For an hour, speakers in the lobby raised issues ranging from the links between art galleries and gentrification on New York’s Lower East Side to Israel’s treatment of pro-Palestinian protesters. Then the group set out for Kanders’s home, a destination that was revealed to the protesters only upon arrival.

“This is where the motherfucker lives!” screamed Shellynne Rodriguez, one of the group’s leaders. Some protesters carried a six-foot-tall replica of a tear gas canister, complete with mist pouring out of the top, to Kanders’s doorstep.

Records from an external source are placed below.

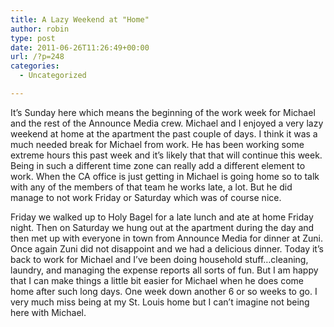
 ```yaml
---
title: A Lazy Weekend at "Home"
author: robin
type: post
date: 2011-06-26T11:26:49+00:00
url: /?p=248
categories:
  - Uncategorized

---
```

It&#8217;s Sunday here which means the beginning of the work week for Michael and the rest of the Announce Media crew. Michael and I enjoyed a very lazy weekend at home at the apartment the past couple of days. I think it was a much needed break for Michael from work. He has been working some extreme hours this past week and it&#8217;s likely that that will continue this week. Being in such a different time zone can really add a different element to work. When the CA office is just getting in Michael is going home so to talk with any of the members of that team he works late, a lot. But he did manage to not work Friday or Saturday which was of course nice. 

<div style="position:absolute; top:-437px; left:1807px">
  <a href="http://healthinsuranceinfo.net/newsyoucanuse/best-generic-viagra-site/" title="best generic viagra site">best generic viagra site</a>
</div></p> 

Friday we walked up to Holy Bagel for a late lunch and ate at home Friday night. Then on Saturday we hung out at the apartment during the day and then met up with everyone in town from Announce Media for dinner at Zuni. Once again Zuni did not disappoint and we had a delicious dinner. Today it&#8217;s back to work for Michael and I&#8217;ve been doing household stuff&#8230;cleaning, laundry, and managing the expense reports all sorts of fun. But I am happy that I can make things a little bit easier for Michael when he does come home after such long days. One week down another 6 or so weeks to go. I very much miss being at my St. Louis home but I can&#8217;t imagine not being here with Michael.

Kanders’s home was once described in Architectural Digest as an “art-filled sanctuary,” filled with works by artists such as Yayoi Kusama, Jeff Koons, and Laura Owens. But protesters warned Kanders (and his neighbors) in thundering chants that echoed through the Village’s narrow streets that even in that sanctuary they would not get much sleep until Kanders quits the board or is removed.

Protesters at the Whitney Museum. Photo: Brian Boucher.

Protests and calls for Kanders’s departure have been ongoing for months. Following a report in Hyperallergic about Kanders’s ownership of Safariland, museum staff wrote an open letter to director Adam Weinberg asking that he consider removing Kanders from the board.

Weinberg responded with a letter pointing out that museum staff do not hire board members. Kanders also replied in a letter, writing “I am not the problem the authors of the letter seek to solve,” and adding that “the politicization of every aspect of public life, including commercial organizations and cultural institutions, is not productive or healthy.”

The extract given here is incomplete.